To handshake or not? The world is witnessing the rise of ‘social distancing’ and ‘virtual intimacy’ in greetings. The bug scare – is changing the way we greet. White House advisor Dr. Anthony Fauci says handshaking needs to stop even when pandemic ends. The new normal will be the end of handshake greeting. Physical greetings are becoming non-touchy, while emojis are taking over to make up for the lack of physical warmth. A handshake conveys a lot of non-verbal communication, respect, trust, equality between individuals. The custom of shaking hands had been a social norm for over centuries. Henry Siddons’s 1807 Practical Illustrations of Rhetorical Gesture and Action manual of gestures described handshake as, “an action that“ joins two extremities of the human body to each other “.

Globally, the rules of handshake are being re-written: Silicon Valley VC firm Andreessen Horowitz asked visitors to avoid handshakes. The handshake has seen tremendous transformation in the last one month. The Journal of the American Medical Association talks of banning the handshake in the current healthcare environment. In hospitals there are: “handshake-free zones” and signs are put up notifying patients and their families. The hospitals also posted signs that read, “To help reduce the spread of germs, our NICU is now a handshake-free zone. Please find other ways to greet each other.” Other forms of greeting were encouraged, such as fist bumps, smiles, a bow, or a wave.

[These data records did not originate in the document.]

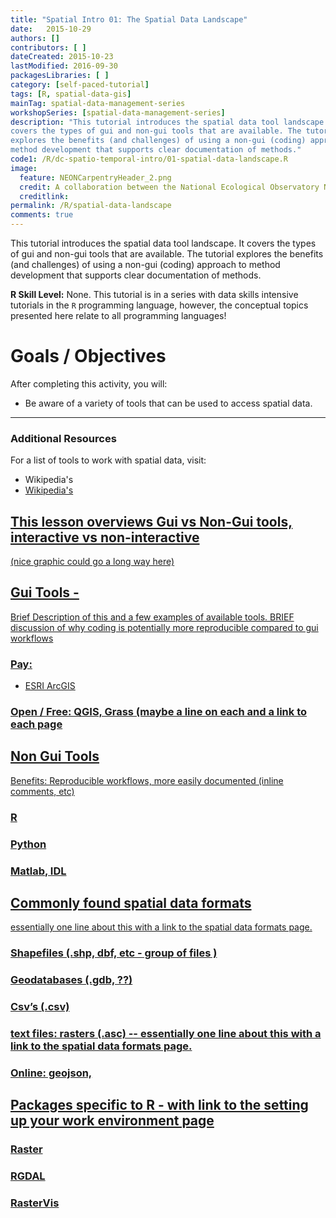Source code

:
 ```yaml
---
title: "Spatial Intro 01: The Spatial Data Landscape"
date:   2015-10-29
authors: []
contributors: [ ]
dateCreated: 2015-10-23
lastModified: 2016-09-30
packagesLibraries: [ ]
category: [self-paced-tutorial]
tags: [R, spatial-data-gis]
mainTag: spatial-data-management-series
workshopSeries: [spatial-data-management-series]
description: "This tutorial introduces the spatial data tool landscape. It
covers the types of gui and non-gui tools that are available. The tutorial
explores the benefits (and challenges) of using a non-gui (coding) approach to
method development that supports clear documentation of methods."
code1: /R/dc-spatio-temporal-intro/01-spatial-data-landscape.R
image:
  feature: NEONCarpentryHeader_2.png
  credit: A collaboration between the National Ecological Observatory Network (NEON) and Data Carpentry
  creditlink:
permalink: /R/spatial-data-landscape
comments: true
---
```



This tutorial introduces the spatial data tool landscape. It
covers the types of gui and non-gui tools that are available. The tutorial
explores the benefits (and challenges) of using a non-gui (coding) approach to
method development that supports clear documentation of methods.

**R Skill Level:** None. This tutorial is in a series with data skills
intensive tutorials in the `R` programming language, however, the conceptual
topics presented here relate to all programming languages!

<div id="objectives" markdown="1">

# Goals / Objectives

After completing this activity, you will:

* Be aware of a variety of tools that can be used to access spatial data.

****

### Additional Resources
For a list of tools to work with spatial data, visit:
* Wikipedia's <a href="http://en.wikipedia.org/wiki/List_of_geographic_information_systems_software" target="_blank" GIS software page. >
* Wikipedia's <a href="http://en.wikipedia.org/wiki/List_of_spatial_analysis_software" target="_blank" spatial analysis software page. >

</div>


## This lesson overviews Gui vs Non-Gui tools, interactive vs non-interactive
(nice graphic could go a long way here)

## Gui Tools -
Brief Description of this and a few examples of available tools. BRIEF discussion of why coding is potentially more reproducible compared to gui workflows

### Pay:

* ESRI ArcGIS

### Open / Free: QGIS, Grass (maybe a line on each and a link to each page

## Non Gui Tools
  Benefits: Reproducible workflows, more easily documented (inline comments, etc)

### R

### Python

### Matlab, IDL

## Commonly found spatial data formats
essentially one line about this with a link to the spatial data formats page.

### Shapefiles (.shp, dbf, etc - group of files )

### Geodatabases (.gdb, ??)

### Csv’s (.csv)

### text files: rasters (.asc) -- essentially one line about this with a link to the spatial data formats page.

### Online: geojson,

## Packages specific to R - with link to the setting up your work environment page

### Raster

### RGDAL

### RasterVis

Evolution is putting an end to custom of handshake. No longer, will management students be told to – master the handshake. Or articles be written about: What your handshake says about you. Touch and greet isn’t going to be the custom anywhere in the world now.

The world will have to get used to the new normals. Says etiquette expert Pria Warrick, “Today in the world of corona virus, we are witnessing” social distancing “strategies – it’s all about sharply reducing contact with others. It won’t vanish after the virus is over. These new customs will remain . We will get more warmer on the social media with emojis. ” The World Health Organization has been running a campaign to get people to drop the handshake in favor of an elbow bump.

In today’s confusing social greeting world, there might be a ‘how to greet’ awkwardness. According to research, handshake originated in the 5th century B.C. in Ancient Greece as a gesture to demonstrate peace. Back then, a handshake was used to show that no weapon was being held and the person you were greeting. A handshake communicates our personality and mood to people and we use them as a mutually acceptable way of agreeing to seal the deal in endless scenarios. According to research from the University of Colorado, on average we carry 3, 200 bacteria from 150 Different species on our hands. We will shake hands on average 90, times in our lifetime. Alternatively, people are greeting each other in different ways – New Zealanders, for example, rub noses and foreheads in their traditional hongi greeting and the Japanese bow to each other. Then there are the “dap greetings” such as high fives and fist bumps. A simple ‘Namaste’ might do it as the best form of greeting or a simple wave of the hand!

Welcome to the world of verbal greetings and emojis. Goodbye handshake!